When the river of water reached more than 4-feet high above the concrete floor of the carport, Lou-Ann Tolentino and her family fled to the second floor of her sister’s Keaau home and called for help.
“We couldn’t get out anywhere,” said Tolentino, 54. Family members had to push debris away from the carport door just to reach the stairs. “We had little ones, so we got them to the second floor and stayed there, and then we called for fire and rescue.”
Tolentino and her children had been staying temporarily with her sister at the home in the Keaau Agricultural Lots subdivision in Puna. The family had just finished dinner, and “because it was raining so heavy and it was thundering and there was lightning, we couldn’t tell the difference, but you could hear the water just rushing.”
During the 2000 flood, she said a few feet of water did wash into the carport of the house, but it had never flowed like a river into the home, and no one could remember a flood like this. “The current was extremely strong,” and the floodwaters sounded like the pounding of river rapids from a television show, she said.
Tolentino’s sister Lea Ferreira, 50, arrived with her husband Rilan in time to watch the rescue from the street.
“When we first came, they were all up in the window looking out,” Lea Ferreira said. “When we first came, I was bawl-crying, like ‘Oh my God, how are we going to get them out?’ It was just, to see them up there with no way to get out.”
“It was amazing. When we came, the water was so high we just couldn’t believe it,” Ferreira said.
Lea Ferreira praised the county firefighters, who tied a rope to the house and the other end to a tree in the yard for the evacuees to hold. The six adults and five children put on life vests, and climbed through the kitchen window to escape from the house.
“We jumped into the water, and then they took us one by one up to the hill,” Tolentino said. The children went first, including two 5-year-olds, a 7-year-old and two 11-year-olds.
“The children, the smaller ones, they thought it was hilarious. They were enjoying the ride, you know?” Lea Ferreira said.
The Tolentinos stayed at the Ferreiras’ home in Hilo, and returned to Keaau Saturday morning to survey the damage. The flooding had deposited someone’s rooftop solar panel in the carport along with mounds of debris that lined the carport walls.

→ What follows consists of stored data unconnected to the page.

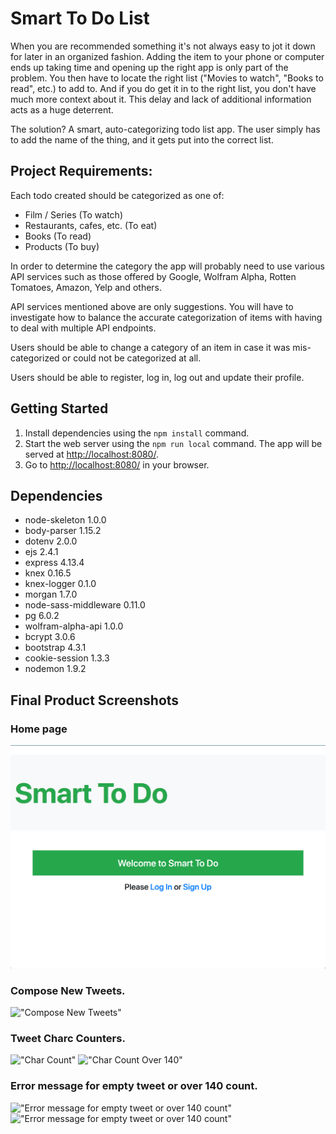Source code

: # Smart To Do List

When you are recommended something it's not always easy to jot it down for later in an organized fashion. Adding the item to your phone or computer ends up taking time and opening up the right app is only part of the problem. You then have to locate the right list ("Movies to watch", "Books to read", etc.) to add to. And if you do get it in to the right list, you don't have much more context about it. This delay and lack of additional information acts as a huge deterrent.

The solution? A smart, auto-categorizing todo list app. The user simply has to add the name of the thing, and it gets put into the correct list.

## Project Requirements:

Each todo created should be categorized as one of:

* Film / Series (To watch)
* Restaurants, cafes, etc. (To eat)
* Books (To read)
* Products (To buy)

In order to determine the category the app will probably need to use various API services such as those offered by Google, Wolfram Alpha, Rotten Tomatoes, Amazon, Yelp and others.

API services mentioned above are only suggestions. You will have to investigate how to balance the accurate categorization of items with having to deal with multiple API endpoints.

Users should be able to change a category of an item in case it was mis-categorized or could not be categorized at all.

Users should be able to register, log in, log out and update their profile.

## Getting Started

1. Install dependencies using the `npm install` command.
2. Start the web server using the `npm run local` command. The app will be served at <http://localhost:8080/>.
3. Go to <http://localhost:8080/> in your browser.

## Dependencies

- node-skeleton 1.0.0
- body-parser 1.15.2
- dotenv 2.0.0
- ejs 2.4.1
- express 4.13.4
- knex 0.16.5
- knex-logger 0.1.0
- morgan 1.7.0
- node-sass-middleware 0.11.0
- pg 6.0.2
- wolfram-alpha-api 1.0.0
- bcrypt 3.0.6
- bootstrap 4.3.1
- cookie-session 1.3.3
- nodemon 1.9.2

## Final Product Screenshots

### Home page
!["Home page"](read-me-images/Home.png)
### Compose New Tweets.
!["Compose New Tweets"](public/images/composeButtonFocus.png)
### Tweet Charc Counters.
!["Char Count"](public/images/CharCount.png)
!["Char Count Over 140"](public/images/Charcountover.png)

### Error message for empty tweet or over 140 count.
!["Error message for empty tweet or over 140 count"](public/images/Errorscreen.png)
!["Error message for empty tweet or over 140 count"](public/images/ErrorOver140.png)
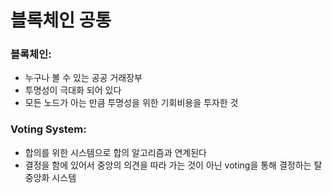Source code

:# 블록체인 공통
### 블록체인:
- 누구나 볼 수 있는 공공 거래장부
- 투명성이 극대화 되어 있다
- 모든 노드가 아는 만큼 투명성을 위한 기회비용을 투자한 것

### Voting System:
- 합의를 위한 시스템으로 합의 알고리즘과 연계된다
- 결정을 함에 있어서 중앙의 의견을 따라 가는 것이 아닌 voting을 통해 결정하는 탈중앙화 시스템
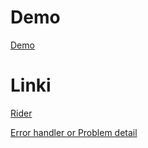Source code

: #  Demo
[Demo](demo.sln)

# Linki 
[Rider](https://www.youtube.com/watch?v=-bP1KhYnGik&ab_channel=FullstackDeveloper)


[Error handler or Problem detail](https://www.youtube.com/watch?v=-TGZypSinpw&ab_channel=NickChapsas)


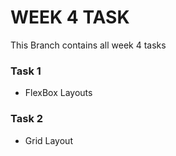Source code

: # WEEK 4 TASK
This Branch contains all week 4 tasks

### Task 1
- FlexBox Layouts

### Task 2
- Grid Layout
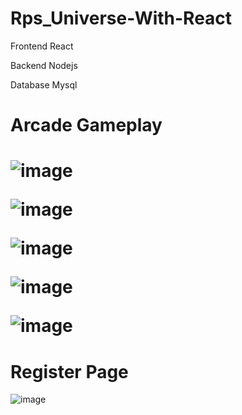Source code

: # Rps_Universe-With-React


Frontend
React

Backend
Nodejs

Database
Mysql

<h1>Arcade Gameplay<h1/>

![image](https://user-images.githubusercontent.com/50263561/123577931-678d7480-d7dd-11eb-8e7e-d9b5e1a4bab7.png)


![image](https://user-images.githubusercontent.com/50263561/123577944-7116dc80-d7dd-11eb-8463-adb11f7ecfd9.png)


![image](https://user-images.githubusercontent.com/50263561/123577969-7d029e80-d7dd-11eb-804a-b929f7949b1a.png)


![image](https://user-images.githubusercontent.com/50263561/123577984-868c0680-d7dd-11eb-878b-fe5601da7200.png)


![image](https://user-images.githubusercontent.com/50263561/123578013-93105f00-d7dd-11eb-88e8-84ede149e99c.png)

  <h1>Register Page </h1>
  
  ![image](https://user-images.githubusercontent.com/50263561/123578842-5b0a1b80-d7df-11eb-80ea-6f3c086e1043.png)

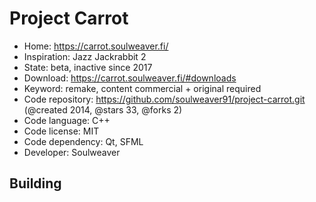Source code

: # Project Carrot

- Home: https://carrot.soulweaver.fi/
- Inspiration: Jazz Jackrabbit 2
- State: beta, inactive since 2017
- Download: https://carrot.soulweaver.fi/#downloads
- Keyword: remake, content commercial + original required
- Code repository: https://github.com/soulweaver91/project-carrot.git (@created 2014, @stars 33, @forks 2)
- Code language: C++
- Code license: MIT
- Code dependency: Qt, SFML
- Developer: Soulweaver

## Building
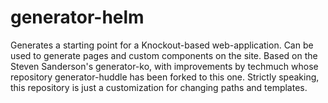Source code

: # generator-helm

Generates a starting point for a Knockout-based web-application. Can be used to generate pages and custom components on the site. Based on the Steven Sanderson's generator-ko, with improvements by techmuch whose repository generator-huddle has been forked to this one. Strictly speaking, this repository is just a customization for changing paths and templates.
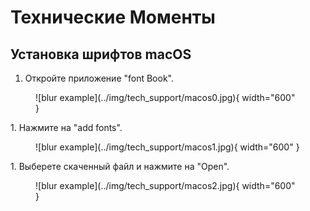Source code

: # Технические Моменты

## Установка шрифтов macOS

1. Откройте приложение "font Book".
  <figure markdown>
 ![blur example](../img/tech_support/macos0.jpg){ width="600" }
  </figure>
1. Нажмите на "add fonts".
 <figure markdown>
 ![blur example](../img/tech_support/macos1.jpg){ width="600" }
 </figure>
1. Выберете скаченный файл и нажмите на "Open".
 <figure markdown>
 ![blur example](../img/tech_support/macos2.jpg){ width="600" }
 </figure>
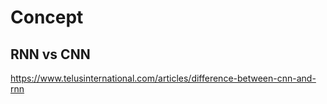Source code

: 
# Concept

## RNN vs CNN
https://www.telusinternational.com/articles/difference-between-cnn-and-rnn

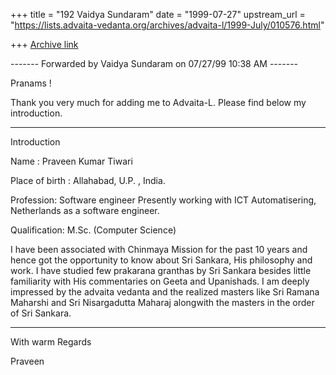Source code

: +++
title = "192 Vaidya Sundaram"
date = "1999-07-27"
upstream_url = "https://lists.advaita-vedanta.org/archives/advaita-l/1999-July/010576.html"

+++
[Archive link](https://lists.advaita-vedanta.org/archives/advaita-l/1999-July/010576.html)

------- Forwarded by Vaidya Sundaram on 07/27/99 10:38 AM -------

Pranams !

Thank you very much for adding me to Advaita-L. Please find below my
introduction.

******************************************************************
Introduction

Name : Praveen Kumar Tiwari

Place of birth : Allahabad, U.P. , India.

Profession: Software engineer
Presently working with ICT Automatisering, Netherlands as a software
engineer.

Qualification: M.Sc. (Computer Science)


I have been associated with Chinmaya Mission for the past 10 years and hence
got the opportunity to know about Sri Sankara, His philosophy and work. I
have studied few prakarana granthas by Sri Sankara besides little
familiarity with His commentaries on Geeta and Upanishads. I am deeply
impressed by the advaita vedanta and the realized masters like Sri Ramana
Maharshi and Sri Nisargadutta Maharaj alongwith the masters in the order of
Sri Sankara.

******************************************************************

With warm Regards

Praveen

Rainfall data for Keaau was unavailable, but a rain gauge in Mountain View 7 miles away recorded 46.93 inches of rainfall from noon on Wednesday to noon on Saturday.
The neighbors’ riding lawnmower had washed downstream into the Tolentinos’ yard, and debris had piled up against their 40-yard front fence line in an impressive pile that included wooden shelving, an old cooler, a huge tree trunk, and pieces of sheet metal.
In the middle of the jumbled heap on the fenceline was a chunky black metal Sentry Safe that was locked up tight, prompting speculation about the valuables that might be inside, and whether anyone would be along to claim it.
“Must be from somewhere up there,” shrugged Rilan Ferreira, gesturing up the slope to homes more than 100 yards away.